To confirm the hypothesis that 5 μM SNP enhanced lignification and activities of related enzymes, we performed experiments with potassium ferrocyanide or PTIO. Treatment with 5 μM potassium ferrocyanide had opposite effects to SNP on root length, PAL activity and lignin content (Fig. 6). Since ferrocyanide is an analog of SNP that cannot release NO, these findings indicate that the observed effects may be due to NO itself. Interestingly, potassium ferrocyanide stimulated cell wall-bound POD activity in comparison to SNP treatment (Fig. 6c). Structurally, POD contains an iron (III) protoporphyrin IX (protohemin) prosthetic group located at the active site that is essential for the catalytic activity of the enzyme, which involves exchanges of electrons and protons (Veitch 2004). Thus, the simplest explanation for this stimulatory effect may be that ferrocyanide is a substrate for POD (Gazaryan and Lagrimini 1996). PTIO is a potent and specific scavenger of NO, and has been widely used to block NO-responsive events in plants. When PTIO was applied, the effects of SNP on root length, PAL activity and lignin content were abolished (Fig. 7). It is widely accepted that any biological effect of SNP solutions that is reversed by PTIO may be considered as being due to NO itself. Thus, our findings may reflect activity of the NO released by the SNP solutions. In contrast, the biological effect of SNP solutions that are not reversed by PTIO may be ascribed to other nitric oxides, such as N2O3 and NO2 (Ros Barceló et al. 2004). Thus, the effects of an extremely high concentration (1,000 μM) of NO donor SNP on PAL activity and lignin content were not abolished by PTIO (data not shown).

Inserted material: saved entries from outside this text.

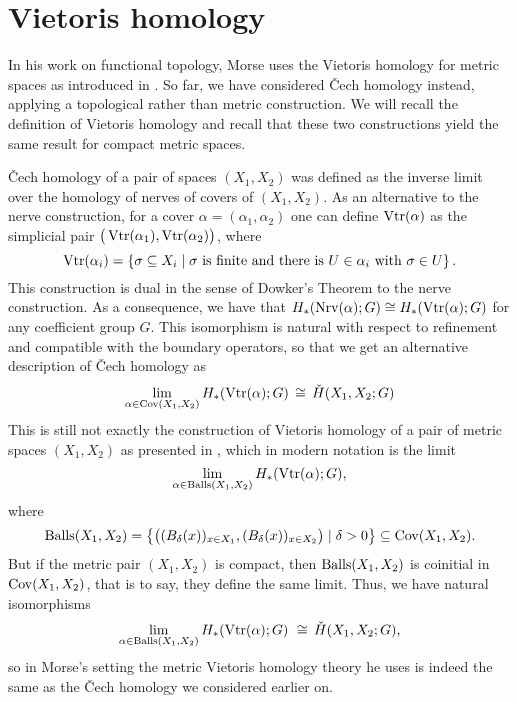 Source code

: 
\section{Vietoris homology} \label{s:vietoris}

In his work on functional topology, Morse uses the Vietoris homology for metric spaces as introduced in \cite{MR1512371}. So far, we have considered \v{C}ech homology instead, applying a topological rather than metric construction.
We will recall the definition of Vietoris homology and recall that these two constructions yield the same result for compact metric spaces.

\v{C}ech homology of a pair of spaces $(X_{1}, X_{2})$ was defined as the inverse limit over the homology of nerves of covers of $(X_{1}, X_{2})$.
As an alternative to the nerve construction, for a cover $\alpha = (\alpha_{1}, \alpha_{2})$ one can define $\operatorname{Vtr}(\alpha)$ as the simplicial pair $\big(\operatorname{Vtr} (\alpha_{1}), \operatorname{Vtr} (\alpha_{2})\big)$, where 
\[
\operatorname{Vtr} (\alpha_{i}) = \left\{ \sigma \subseteq X_{i} \mid \sigma \text{ is finite and there is } U \in \alpha_{i} \text{ with } \sigma \in U \right\}.
\]
This construction is dual in the sense of Dowker's Theorem \cite{Dowker.1952} to the nerve construction.
As a consequence, we have that
$
H_{*} (\operatorname{Nrv} (\alpha); G) \cong H_{*} (\operatorname{Vtr} (\alpha); G)
$
for any coefficient group $G$.
This isomorphism is natural with respect to refinement and compatible with the boundary operators, so that we get an alternative description of \v{C}ech homology as 
\[
\lim_{\alpha \in \operatorname{Cov} (X_{1}, X_{2})} H_{*} (\operatorname{Vtr} (\alpha); G) \, \cong\, \check{H} (X_{1}, X_{2}; G)
\]
This is still not exactly the construction of Vietoris homology of a pair of metric spaces $(X_{1}, X_{2})$ as presented in \cite{MR1512371}, which in modern notation is the limit
\begin{equation*}
    \lim_{\alpha \in \operatorname{Balls}(X_{1}, X_{2})} H_{*} (\operatorname{Vtr} (\alpha); G),
\end{equation*}
where 
\[
\operatorname{Balls} (X_{1}, X_{2}) = \left\{ \big( ( B_{\delta} (x) )_{x \in X_{1}} , ( B_{\delta} (x) )_{x \in X_{2}} \big) \mid \delta > 0 \right\}
\subseteq \operatorname{Cov} (X_{1}, X_{2}).
\]
But if the metric pair $(X_{1}, X_{2})$ is compact, then $\operatorname{Balls} (X_{1}, X_{2})$ is coinitial in $\operatorname{Cov} (X_{1}, X_{2})$, that is to say, they define the same limit.
Thus, we have natural isomorphisms
\[
\lim_{\alpha \in \operatorname{Balls}(X_{1}, X_{2})} H_{*} (\operatorname{Vtr} (\alpha); G) \ \cong \,
\check{H} (X_{1}, X_{2}; G),
\]
so in Morse's setting the metric Vietoris homology theory he uses is indeed the same as the \v{C}ech homology we considered earlier on.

In conclusion, our results indicate that an exogenous application of the NO donor SNP induces significant changes in soybean root growth and lignification. At high concentration, NO may act as a stress factor that induces reduction of root growth that is associated with cell death and which decreases PAL activity and lignin content. These effects may be attributable to the toxic action of NO itself or its metabolic products. At low concentration, NO induces root growth, lignification and activities of its related enzymes (PAL and cell wall-bound POD) due to its action as a signaling molecule.